A delicious spiced cream pie made with freshly roasted carrots, maple syrup and cardamon
Roll out your favourite pie dough and put into a 9" pie plate, or skip if using a store-bought pie crust. If you're making your own crust, after rolling out and placing in pie plate, place in freezer for at least half an hour before baking to reduce likelihood of shrinking. Then blind-bake the crust (without filling, and using pie weights) for about 20-30 minutes at 300F. This will help prevent a soggy bottom. Allow crust to cool completely before filling.
For the best flavour, roast carrots (I use about 8-10 medium large carrots) for the puree. Let cool slightly and then add the carrots to a large saucepan, along with pumpkin (if using), brown sugar, maple syrup, butter, spices and salt & pepper. Mix well and cook for a few minutes over medium heat just to combine.

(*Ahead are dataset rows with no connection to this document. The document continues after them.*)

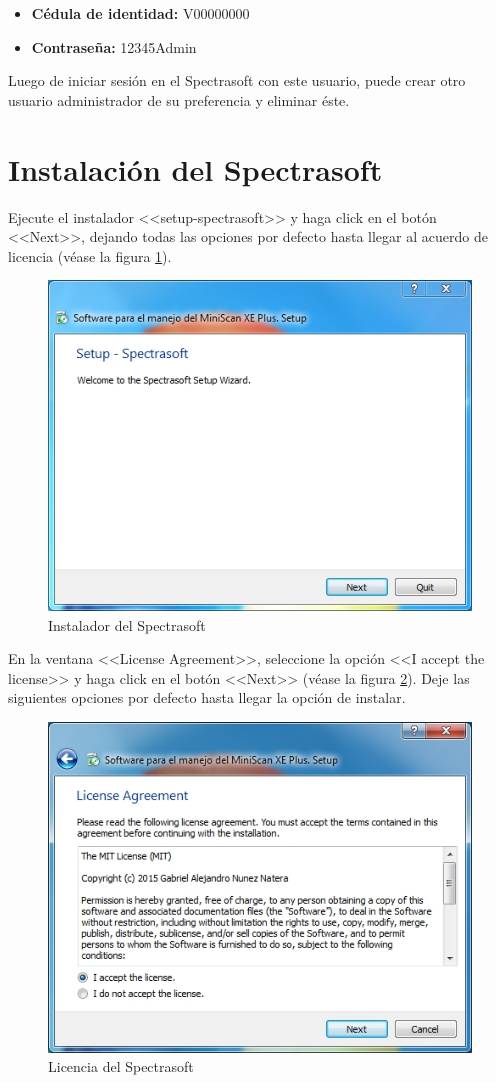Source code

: \begin{itemize}
	\item \textbf{C\'{e}dula de identidad:} V00000000
	
	\item \textbf{Contrase\~{n}a:} 12345Admin
\end{itemize}

Luego de iniciar sesi\'{o}n en el Spectrasoft con este usuario, puede crear otro usuario administrador de su preferencia y eliminar \'{e}ste.

\section*{Instalaci\'{o}n del Spectrasoft}

Ejecute el instalador <<setup-spectrasoft>> y haga click en el bot\'{o}n <<Next>>, dejando todas las opciones por defecto hasta llegar al acuerdo de licencia (v\'{e}ase la figura \ref{fig:spectrasoft-setup}).

\begin{figure}[H]
  \centering
  \includegraphics[width=.5\linewidth]{./img/spectrasoft-setup.jpg}
\caption[]{Instalador del Spectrasoft\label{fig:spectrasoft-setup}}
\end{figure}

En la ventana <<License Agreement>>, seleccione la opci\'{o}n <<I accept the license>> y haga click en el bot\'{o}n <<Next>> (v\'{e}ase la figura \ref{fig:spectrasoft-licencia}). Deje las siguientes opciones por defecto hasta llegar la opci\'{o}n de instalar.

\begin{figure}[H]
  \centering
  \includegraphics[width=.5\linewidth]{./img/spectrasoft-licencia.jpg}
\caption[]{Licencia del Spectrasoft\label{fig:spectrasoft-licencia}}
\end{figure}

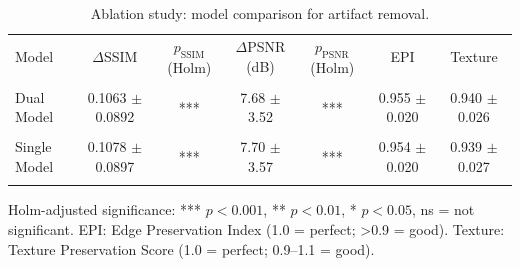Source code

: \begin{table}[htbp]
\centering
\caption{Ablation study: model comparison for artifact removal.}
\label{tab:ablation_comparison}
\begin{tabular}{lcccccc}
\toprule
Model & $\Delta$SSIM & $p_{\mathrm{SSIM}}$ (Holm) & $\Delta$PSNR (dB) & $p_{\mathrm{PSNR}}$ (Holm) & EPI & Texture \\\\ 
\midrule
Dual Model & 0.1063 $\pm$ 0.0892 & *** & 7.68 $\pm$ 3.52 & *** & 0.955 $\pm$ 0.020 & 0.940 $\pm$ 0.026 \\\\
Single Model & 0.1078 $\pm$ 0.0897 & *** & 7.70 $\pm$ 3.57 & *** & 0.954 $\pm$ 0.020 & 0.939 $\pm$ 0.027 \\\\
\bottomrule
\end{tabular}
\par\smallskip\footnotesize Holm-adjusted significance: *** $p<0.001$, ** $p<0.01$, * $p<0.05$, ns = not significant. EPI: Edge Preservation Index (1.0 = perfect; >0.9 = good). Texture: Texture Preservation Score (1.0 = perfect; 0.9--1.1 = good).
\end{table}
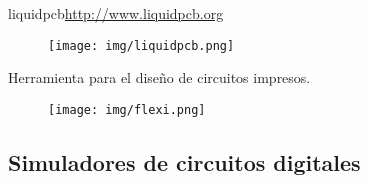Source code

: \documentclass{beamer}
\begin{document}




\begin{frame}{liquidpcb}{\url{http://www.liquidpcb.org}}
  \begin{figure}[!h]
    \centering
    \texttt{[image: img/liquidpcb.png]}
  \end{figure}
  Herramienta para el diseño de circuitos impresos.
  \begin{figure}[!h]
    \centering
    \texttt{[image: img/flexi.png]}
  \end{figure}
\end{frame}

\subsection{Simuladores de circuitos digitales}
\end{document}
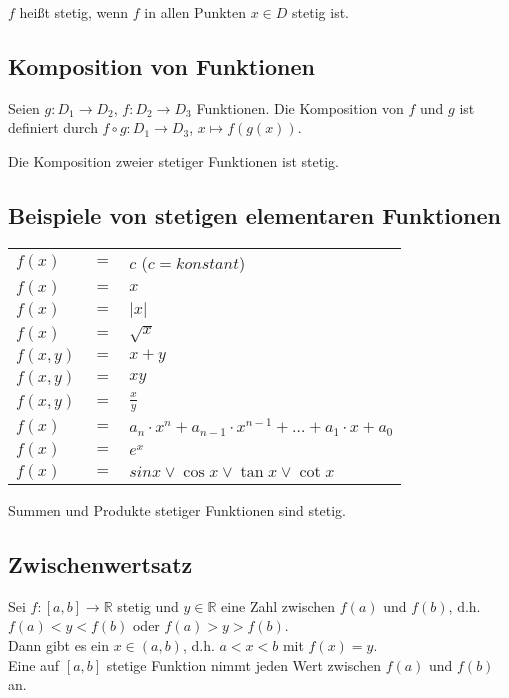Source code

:\documentclass[a4paper,9pt]{extarticle}
\begin{document}
	$f$ heißt stetig, wenn $f$ in allen Punkten $x \in D$ stetig ist.

	\subsection*{Komposition von Funktionen}

	Seien $g: D_1 \to D_2$, $f: D_2 \to D_3$ Funktionen. Die Komposition von $f$ und $g$ ist definiert durch $f \circ g: D_1 \to D_3$, $x \mapsto f(g(x))$.

	Die Komposition zweier stetiger Funktionen ist stetig.

	\subsection*{Beispiele von stetigen elementaren Funktionen}

	\begin{tabular}{lcl}
		$f(x)$ & $=$ & $c$ ($c=konstant$) \\
		$f(x)$ & $=$ & $x$ \\
		$f(x)$ & $=$ & $|x|$ \\ [1ex]
		$f(x)$ & $=$ & $\sqrt{x}$ \\ [1ex]
		$f(x, y)$ & $=$ & $x + y$ \\ [1ex]
		$f(x, y)$ & $=$ & $x y$ \\ [1ex]
		$f(x, y)$ & $=$ & $\frac{x}{y}$ \\ [1ex]
		$f(x)$ & $=$ & $a_n⋅x^n + a_{n-1}⋅x^{n-1} + \dots + a_1⋅x + a_0$ \\
		$f(x)$ & $=$ & $e^x$ \\
		$f(x)$ & $=$ & $sin x \lor \cos x \lor \tan x \lor \cot x$
	\end{tabular}

	Summen und Produkte stetiger Funktionen sind stetig.

	\subsection*{Zwischenwertsatz}

	Sei $f: [a, b] \to \mathbb{R}$ stetig und $y \in \mathbb{R}$ eine Zahl zwischen $f(a)$ und $f(b)$, d.h. $f(a) < y < f(b)$ oder $f(a) > y > f(b)$. \\
	Dann gibt es ein $x \in (a, b)$, d.h. $a < x < b$ mit $f(x) = y$. \\

	Eine auf $[a, b]$ stetige Funktion nimmt jeden Wert zwischen $f(a)$ und $f(b)$ an.
	
\end{document}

Once the crust is cool, scoop the filling into the crust and place in the oven at 375F for about 10 minutes. Reduce heat to 350F and bake for another 40-50 minutes--or just until the middle is just slightly jiggly. It will cook for a bit longer after it's out of the oven. Cool at room temperature for an hour and then cover and refrigerate....preferably overnight--- but at least for a few hours. Enjoy with some whip cream or coconut whip!